# [PROBLEM STATEMENT]
Starting with the line that contains "gtag('js', new Date());" and stopping after the line that contains "v^j\right) = 0 \\", copy the entries below exactly. Include nothing else.

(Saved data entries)
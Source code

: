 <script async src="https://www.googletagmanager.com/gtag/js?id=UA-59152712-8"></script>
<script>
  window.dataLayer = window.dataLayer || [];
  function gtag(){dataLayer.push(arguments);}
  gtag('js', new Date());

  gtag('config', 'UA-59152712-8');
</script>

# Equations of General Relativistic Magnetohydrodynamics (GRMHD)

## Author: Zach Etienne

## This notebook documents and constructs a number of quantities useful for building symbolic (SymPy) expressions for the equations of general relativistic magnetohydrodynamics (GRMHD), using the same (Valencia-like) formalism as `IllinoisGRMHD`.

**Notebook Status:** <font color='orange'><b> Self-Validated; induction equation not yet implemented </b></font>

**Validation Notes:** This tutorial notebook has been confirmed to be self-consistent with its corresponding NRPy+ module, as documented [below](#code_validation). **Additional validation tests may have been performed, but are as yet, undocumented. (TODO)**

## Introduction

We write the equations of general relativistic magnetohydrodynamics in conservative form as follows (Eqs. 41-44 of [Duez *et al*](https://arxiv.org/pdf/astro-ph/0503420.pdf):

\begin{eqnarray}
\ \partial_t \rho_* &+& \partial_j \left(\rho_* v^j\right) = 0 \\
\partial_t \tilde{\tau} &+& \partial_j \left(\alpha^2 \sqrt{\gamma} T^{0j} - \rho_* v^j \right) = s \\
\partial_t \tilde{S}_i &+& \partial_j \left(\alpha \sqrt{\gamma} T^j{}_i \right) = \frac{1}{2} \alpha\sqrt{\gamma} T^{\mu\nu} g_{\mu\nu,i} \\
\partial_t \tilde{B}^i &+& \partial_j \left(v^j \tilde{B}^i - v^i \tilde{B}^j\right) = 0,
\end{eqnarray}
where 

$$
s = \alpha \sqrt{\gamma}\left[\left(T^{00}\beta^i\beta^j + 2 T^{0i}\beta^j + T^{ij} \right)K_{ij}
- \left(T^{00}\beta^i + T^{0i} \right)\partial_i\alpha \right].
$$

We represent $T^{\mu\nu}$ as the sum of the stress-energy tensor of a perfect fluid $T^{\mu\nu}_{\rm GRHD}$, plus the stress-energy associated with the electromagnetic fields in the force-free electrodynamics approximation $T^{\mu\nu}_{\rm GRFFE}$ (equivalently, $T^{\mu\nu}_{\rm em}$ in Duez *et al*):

# [SOLUTION]
  gtag('js', new Date());

  gtag('config', 'UA-59152712-8');
</script>

# Equations of General Relativistic Magnetohydrodynamics (GRMHD)

## Author: Zach Etienne

## This notebook documents and constructs a number of quantities useful for building symbolic (SymPy) expressions for the equations of general relativistic magnetohydrodynamics (GRMHD), using the same (Valencia-like) formalism as `IllinoisGRMHD`.

**Notebook Status:** <font color='orange'><b> Self-Validated; induction equation not yet implemented </b></font>

**Validation Notes:** This tutorial notebook has been confirmed to be self-consistent with its corresponding NRPy+ module, as documented [below](#code_validation). **Additional validation tests may have been performed, but are as yet, undocumented. (TODO)**

## Introduction

We write the equations of general relativistic magnetohydrodynamics in conservative form as follows (Eqs. 41-44 of [Duez *et al*](https://arxiv.org/pdf/astro-ph/0503420.pdf):

\begin{eqnarray}
\ \partial_t \rho_* &+& \partial_j \left(\rho_* v^j\right) = 0 \\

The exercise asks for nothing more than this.